═══ DATA FOR ANALYSIS ═══

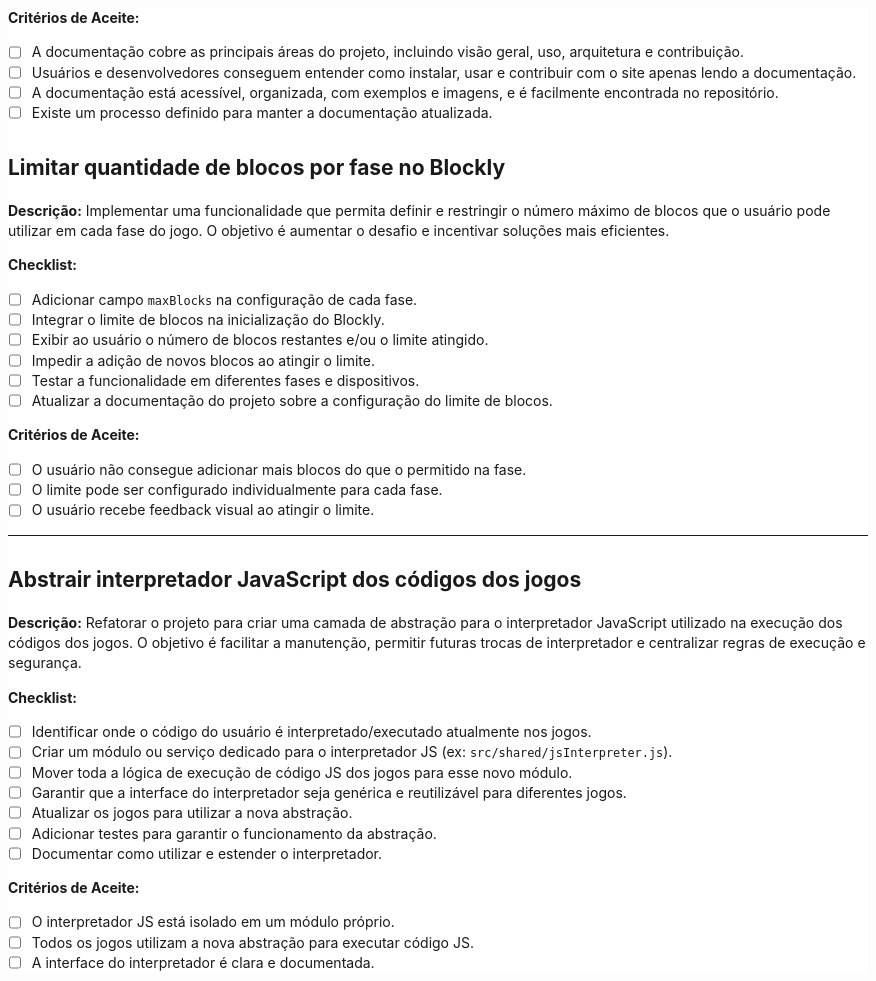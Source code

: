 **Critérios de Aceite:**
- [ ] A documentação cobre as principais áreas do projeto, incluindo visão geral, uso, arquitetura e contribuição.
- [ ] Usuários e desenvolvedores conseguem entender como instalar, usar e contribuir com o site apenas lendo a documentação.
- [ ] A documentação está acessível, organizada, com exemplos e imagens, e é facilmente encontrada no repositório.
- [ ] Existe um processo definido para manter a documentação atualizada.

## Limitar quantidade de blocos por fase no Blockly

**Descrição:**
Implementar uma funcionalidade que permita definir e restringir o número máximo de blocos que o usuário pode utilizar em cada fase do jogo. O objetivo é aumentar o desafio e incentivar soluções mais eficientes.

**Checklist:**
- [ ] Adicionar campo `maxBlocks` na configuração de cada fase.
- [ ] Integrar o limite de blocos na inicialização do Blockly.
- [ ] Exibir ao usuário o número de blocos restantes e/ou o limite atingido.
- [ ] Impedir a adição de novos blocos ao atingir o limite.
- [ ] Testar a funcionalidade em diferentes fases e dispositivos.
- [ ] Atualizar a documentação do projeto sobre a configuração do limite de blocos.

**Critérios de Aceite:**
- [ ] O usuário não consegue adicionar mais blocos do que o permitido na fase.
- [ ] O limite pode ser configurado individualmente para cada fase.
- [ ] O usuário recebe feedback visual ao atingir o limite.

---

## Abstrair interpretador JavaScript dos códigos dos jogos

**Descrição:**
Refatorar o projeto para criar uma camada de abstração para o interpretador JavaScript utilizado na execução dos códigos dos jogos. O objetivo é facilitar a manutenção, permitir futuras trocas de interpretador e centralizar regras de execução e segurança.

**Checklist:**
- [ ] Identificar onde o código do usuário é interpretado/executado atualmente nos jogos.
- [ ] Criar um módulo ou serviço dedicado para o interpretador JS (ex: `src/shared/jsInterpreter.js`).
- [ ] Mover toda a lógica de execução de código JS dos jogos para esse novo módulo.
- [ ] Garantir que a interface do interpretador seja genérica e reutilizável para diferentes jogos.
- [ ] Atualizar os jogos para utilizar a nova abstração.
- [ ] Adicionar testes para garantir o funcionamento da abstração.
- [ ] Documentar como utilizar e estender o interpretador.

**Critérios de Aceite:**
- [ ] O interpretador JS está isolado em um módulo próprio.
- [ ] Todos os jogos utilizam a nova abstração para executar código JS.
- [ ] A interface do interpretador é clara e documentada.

═══

INSTRUCTIONS TO FOLLOW: An exact copy of the entries, minus the pictures, is what's needed here.

RESPONSE AREA:
Source code

: **Critérios de Aceite:**
- [ ] A documentação cobre as principais áreas do projeto, incluindo visão geral, uso, arquitetura e contribuição.
- [ ] Usuários e desenvolvedores conseguem entender como instalar, usar e contribuir com o site apenas lendo a documentação.
- [ ] A documentação está acessível, organizada, com exemplos e imagens, e é facilmente encontrada no repositório.
- [ ] Existe um processo definido para manter a documentação atualizada.

## Limitar quantidade de blocos por fase no Blockly

**Descrição:**
Implementar uma funcionalidade que permita definir e restringir o número máximo de blocos que o usuário pode utilizar em cada fase do jogo. O objetivo é aumentar o desafio e incentivar soluções mais eficientes.

**Checklist:**
- [ ] Adicionar campo `maxBlocks` na configuração de cada fase.
- [ ] Integrar o limite de blocos na inicialização do Blockly.
- [ ] Exibir ao usuário o número de blocos restantes e/ou o limite atingido.
- [ ] Impedir a adição de novos blocos ao atingir o limite.
- [ ] Testar a funcionalidade em diferentes fases e dispositivos.
- [ ] Atualizar a documentação do projeto sobre a configuração do limite de blocos.

**Critérios de Aceite:**
- [ ] O usuário não consegue adicionar mais blocos do que o permitido na fase.
- [ ] O limite pode ser configurado individualmente para cada fase.
- [ ] O usuário recebe feedback visual ao atingir o limite.

---

## Abstrair interpretador JavaScript dos códigos dos jogos

**Descrição:**
Refatorar o projeto para criar uma camada de abstração para o interpretador JavaScript utilizado na execução dos códigos dos jogos. O objetivo é facilitar a manutenção, permitir futuras trocas de interpretador e centralizar regras de execução e segurança.

**Checklist:**
- [ ] Identificar onde o código do usuário é interpretado/executado atualmente nos jogos.
- [ ] Criar um módulo ou serviço dedicado para o interpretador JS (ex: `src/shared/jsInterpreter.js`).
- [ ] Mover toda a lógica de execução de código JS dos jogos para esse novo módulo.
- [ ] Garantir que a interface do interpretador seja genérica e reutilizável para diferentes jogos.
- [ ] Atualizar os jogos para utilizar a nova abstração.
- [ ] Adicionar testes para garantir o funcionamento da abstração.
- [ ] Documentar como utilizar e estender o interpretador.

**Critérios de Aceite:**
- [ ] O interpretador JS está isolado em um módulo próprio.
- [ ] Todos os jogos utilizam a nova abstração para executar código JS.
- [ ] A interface do interpretador é clara e documentada.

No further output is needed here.